Financial Sector Reforms was introduced after the recommendations from Narasimhanm Committee I in the year 1991. The 1991 economic reform process redefined the role of government in the economy; in the future, the economy will rely on greater private participation for its development. Such a shift in perspective on development necessitated a complete overhaul of the economy’s investment structure. The private sector would now demand large amounts of investible capital from the financial system. As a result, there was a pressing need to restructure India’s entire financial system.

The banking system in the country had grown tremendously in terms of geographical coverage and financial spread in the three decades following nationalization. Certain flaws in the system were discovered in the late 1980s, and it was felt that they needed to be addressed in order for the financial system to play its role in ushering in a more efficient and competitive economy.

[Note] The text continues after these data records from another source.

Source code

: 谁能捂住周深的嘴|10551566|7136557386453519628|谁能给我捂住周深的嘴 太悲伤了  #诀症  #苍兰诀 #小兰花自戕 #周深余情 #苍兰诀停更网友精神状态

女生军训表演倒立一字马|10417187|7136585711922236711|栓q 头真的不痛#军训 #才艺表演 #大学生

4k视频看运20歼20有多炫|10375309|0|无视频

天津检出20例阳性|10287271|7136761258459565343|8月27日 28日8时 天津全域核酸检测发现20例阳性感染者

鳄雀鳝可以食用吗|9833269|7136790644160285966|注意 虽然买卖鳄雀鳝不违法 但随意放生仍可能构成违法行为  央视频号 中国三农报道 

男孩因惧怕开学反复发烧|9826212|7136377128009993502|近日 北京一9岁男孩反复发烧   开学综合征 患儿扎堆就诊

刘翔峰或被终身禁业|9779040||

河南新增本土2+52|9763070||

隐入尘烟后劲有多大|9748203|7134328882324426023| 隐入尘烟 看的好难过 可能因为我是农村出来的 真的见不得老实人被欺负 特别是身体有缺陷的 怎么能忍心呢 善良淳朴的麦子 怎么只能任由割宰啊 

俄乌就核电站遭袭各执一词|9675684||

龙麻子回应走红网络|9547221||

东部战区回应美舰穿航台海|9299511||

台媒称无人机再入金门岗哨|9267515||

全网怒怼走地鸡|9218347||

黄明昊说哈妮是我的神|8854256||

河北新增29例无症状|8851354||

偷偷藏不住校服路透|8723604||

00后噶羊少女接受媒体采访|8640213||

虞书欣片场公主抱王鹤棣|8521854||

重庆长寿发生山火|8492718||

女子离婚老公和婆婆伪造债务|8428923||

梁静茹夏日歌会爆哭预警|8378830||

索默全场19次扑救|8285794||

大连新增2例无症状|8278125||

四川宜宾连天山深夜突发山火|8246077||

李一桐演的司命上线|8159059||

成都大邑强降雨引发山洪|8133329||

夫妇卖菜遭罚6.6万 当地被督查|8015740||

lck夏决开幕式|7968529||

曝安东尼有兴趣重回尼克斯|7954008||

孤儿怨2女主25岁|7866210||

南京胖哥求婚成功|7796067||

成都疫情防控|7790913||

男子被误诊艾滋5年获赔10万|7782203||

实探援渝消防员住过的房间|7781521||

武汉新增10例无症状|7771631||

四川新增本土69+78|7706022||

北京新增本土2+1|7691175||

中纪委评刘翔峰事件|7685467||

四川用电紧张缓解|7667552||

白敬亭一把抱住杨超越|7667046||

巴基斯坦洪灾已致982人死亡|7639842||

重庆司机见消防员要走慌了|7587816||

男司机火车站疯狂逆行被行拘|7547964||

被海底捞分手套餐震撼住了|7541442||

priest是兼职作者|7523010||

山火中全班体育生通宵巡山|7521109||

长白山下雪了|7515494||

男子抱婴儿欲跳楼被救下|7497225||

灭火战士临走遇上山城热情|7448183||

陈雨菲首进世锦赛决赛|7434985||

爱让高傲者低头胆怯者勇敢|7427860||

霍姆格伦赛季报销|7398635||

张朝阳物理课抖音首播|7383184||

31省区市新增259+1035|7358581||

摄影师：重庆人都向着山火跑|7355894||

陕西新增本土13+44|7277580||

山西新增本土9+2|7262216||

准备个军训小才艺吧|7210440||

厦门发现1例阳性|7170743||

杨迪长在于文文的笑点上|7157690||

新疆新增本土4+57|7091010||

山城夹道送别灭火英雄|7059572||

Narasimhan Committee I: Committee on the financial system (CFS)

The Narasimhan Committee I was appointed by Dr. Manmohan Singh (then Finance Minister) on August 14, 1991. The second such committee was appointed in December 1997 by P. Chidambaram (then Finance Minister). The First Committee had worked to suggest Financial reforms in the country while the second one was for the banking sector reform. As a result, on August 14, 1991, a high-level Committee on the Financial System (CFS) was established to examine all aspects of the financial system’s structure, organization, function, and procedures; based on its recommendations, a comprehensive banking reform was implemented in fiscal 1992-93.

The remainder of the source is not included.